Tuesday, March 22, 2011

The Cobra Bite

Motivation: Yesterday, my travels took a turn for danger.  I thought I saw a king cobra.  I was walking through some lush green bushes when something black and hooded caught my sight five feet to my left.  I froze in mid-step with my heart bumping.  Then, I ran.  I looked back every other step to make sure I was in the clear.   Nothing followed me.  When I slowed down, I remembered videos of Steve Erwin stroking the heads of hooded cobras.  Of course, he probably had king cobra anti-venom handy in his pocket while I was in the dry.  I wondered what happens if you get bitten by a king cobra and don't have anti-venom on you. 

I couldn't find very many evidence-based reports but did find a great case-report that typifies many of the therapies and complications. 

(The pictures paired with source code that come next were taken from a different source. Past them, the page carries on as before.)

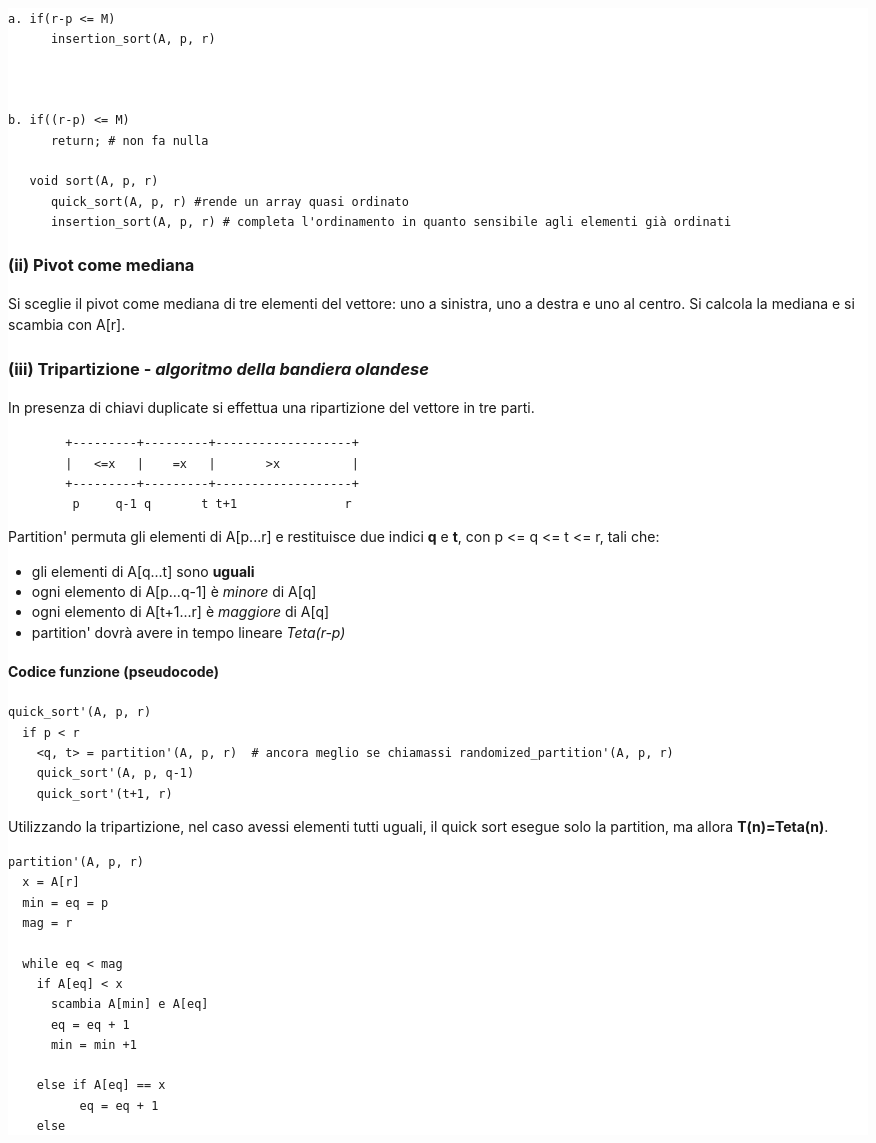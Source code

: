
 ```
a. if(r-p <= M)
      insertion_sort(A, p, r)



b. if((r-p) <= M) 
      return; # non fa nulla
  
   void sort(A, p, r)
      quick_sort(A, p, r) #rende un array quasi ordinato
      insertion_sort(A, p, r) # completa l'ordinamento in quanto sensibile agli elementi già ordinati
```

### (ii) Pivot come mediana

Si sceglie il pivot come mediana di tre elementi del vettore: uno a sinistra, uno a destra e uno al centro. Si calcola la mediana e si scambia con A[r].

### (iii) Tripartizione - _algoritmo della bandiera olandese_

In presenza di chiavi duplicate si effettua una ripartizione del vettore in tre parti. 

```
        +---------+---------+-------------------+
        |   <=x   |    =x   |       >x          |
        +---------+---------+-------------------+
         p     q-1 q       t t+1               r
```

Partition' permuta gli elementi di A[p...r] e restituisce due indici **q** e **t**, con p <= q <= t <= r, tali che:
- gli elementi di A[q...t] sono **uguali**
- ogni elemento di A[p...q-1] è _minore_ di A[q]
- ogni elemento di A[t+1...r] è _maggiore_ di A[q]
- partition' dovrà avere in tempo lineare _Teta(r-p)_


#### Codice funzione (pseudocode)

```pseudocode
quick_sort'(A, p, r)
  if p < r
    <q, t> = partition'(A, p, r)  # ancora meglio se chiamassi randomized_partition'(A, p, r)
    quick_sort'(A, p, q-1)
    quick_sort'(t+1, r)
```

Utilizzando la tripartizione, nel caso avessi elementi tutti uguali, il quick sort esegue solo la partition, ma allora **T(n)=Teta(n)**.

```pseudocode
partition'(A, p, r)
  x = A[r]
  min = eq = p
  mag = r

  while eq < mag
    if A[eq] < x
      scambia A[min] e A[eq]
      eq = eq + 1
      min = min +1

    else if A[eq] == x
          eq = eq + 1
    else
```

Paper: Veto, T. et. al.  Treatment of the first known case of king cobra envenomation in the United Kingdom, complicated by severe anaphylaxis. Anaesthesia (2007) 62: 75-78. (http://onlinelibrary.wiley.com/doi/10.1111/j.1365-2044.2006.04866.x/full)

Summary of Report:
A 22 year old man presented to the ED 20 minutes after getting bitten on the left index finger by a king cobra he was trying to feed.  He was alert and oriented except for feeling of dizziness.  His heart rate was 124 bpm at presentation.  Within 10 minutes of arrival, bilateral ptosis was noted.  At 30 minutes, he developed shortness of breath and had to be intubated.  He was transferred to the ICU.  Initial blood tests were all normal except for neutrophilia.  To prevent further lymphatic drainage of venom into circulation, pressure bandage was applied to the entire limb. 

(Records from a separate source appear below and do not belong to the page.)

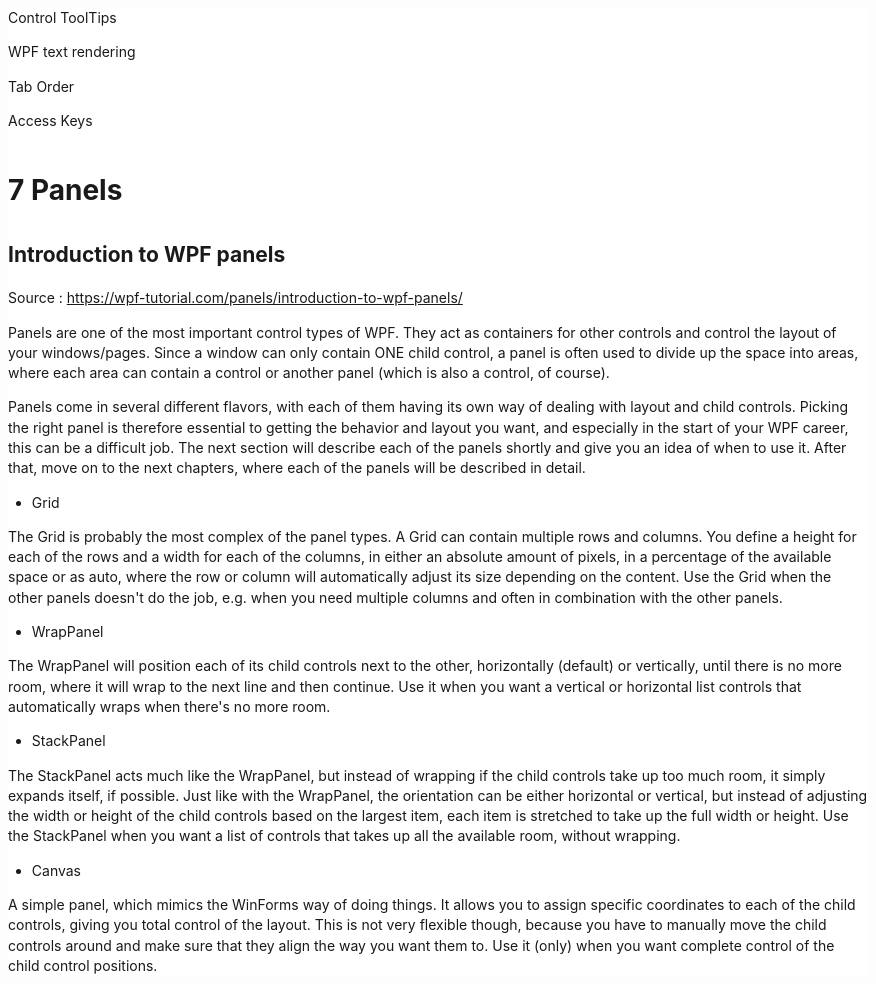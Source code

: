 Control ToolTips

WPF text rendering

Tab Order

Access Keys

# 7 Panels

## Introduction to WPF panels

Source : https://wpf-tutorial.com/panels/introduction-to-wpf-panels/

Panels are one of the most important control types of WPF. They act as containers for other controls and control the  layout of your windows/pages. Since a window can only contain ONE child control, a panel is often used to divide up the space into areas, where each area can contain a control or another panel (which is also a control, of course).

Panels come in several different flavors, with each of them having its own way of dealing with layout and child controls. Picking the right panel is therefore essential to getting the behavior and layout you want, and especially in the start of your WPF career, this can be a difficult job. The next section will describe each of the panels shortly and give you an idea of when to use it. After that, move on to the next chapters, where each of the panels will be described in detail.

- Grid

The Grid is probably the most complex of the panel types. A Grid can contain multiple rows and columns. You define a height for each of the rows and a width for each of the columns, in either an absolute amount of pixels, in a percentage of the available space or as auto, where the row or column will automatically adjust its size depending on the content. Use the Grid when the other panels doesn't do the job, e.g. when you need multiple columns and often in combination with the other panels.

- WrapPanel

The WrapPanel will position each of its child controls next to the other, horizontally (default) or vertically, until there is no more room, where it will wrap to the next line and then continue. Use it when you want a vertical or horizontal list controls that automatically wraps when there's no more room.


- StackPanel
 
The StackPanel acts much like the WrapPanel, but instead of wrapping if the child controls take up too much room, it simply expands itself, if possible. Just like with the WrapPanel, the orientation can be either horizontal or vertical, but instead of adjusting the width or height of the child controls based on the largest item, each item is stretched to take up the full width or height. Use the StackPanel when you want a list of controls that takes up all the available room, without wrapping.

- Canvas

A simple panel, which mimics the WinForms way of doing things. It allows you to assign specific coordinates to each of the child controls, giving you total control of the layout. This is not very flexible though, because you have to manually move the child controls around and make sure that they align the way you want them to. Use it (only) when you want complete control of the child control positions.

On transfer to the ICU, the patient developed an erratic pulse (45-85 bpm) and systolic hypertension (200-220 mmHg).  At six hours after being bitten, the patient received king cobra specific equine anti-venom (which are antibodies to the venom).  The patient developed anaphylaxis in reaction to the infusion of the anti-venom.  However, after resuscitation with adrenaline, the infusion was continued along with a hydrocortisone infusion.  At 17 hours after the bite, some motor function was noted.  Sedation was stopped, and the patient was extubated.  He was discharged home 24 hours after the bite!

Discussion: The first lesson is that don't try to feed a king cobra.  When bitten in the extremities, patients probably have about half an hour to an hour to seek help in a hospital.  Interestingly, the king cobra venom is heterogenous and contains neurotoxins, myotoxins, cardiotoxins, haemolysins, anticoagulants, and many other proteases.  Even though there is no single mechanism of action, the most lethal component in the cocktail is a post-synaptic neurotoxin that results in paralysis.  Consequently, one of the first signs of venom action is cranial nerve dysfunction (ptosis in the patient).  To me, the most interesting part of the case was the first six hours when no anti-venom was available.  The best approach in a patient with a dangerous snake bite appears be to follow the regular ABCs and resuscitate symptomatically almost like paralysis in a Guillain-Barre patient.  The only difference is that pressure dressing of the entire limb is necessary.  Another important aspect of the case was the anaphylaxis following anti-venom infusion.  Unfortunately, this is a common side-effect of injecting heterogenous equine antibodies.  The anaphylaxis should be treated, but the infusion of the anti-venom continued after treatment with corticosteroids.  For me, if I had gotten bitten, the best course would have been to apply pressure dressing of my entire limb and hop into a taxi to take me to a hospital!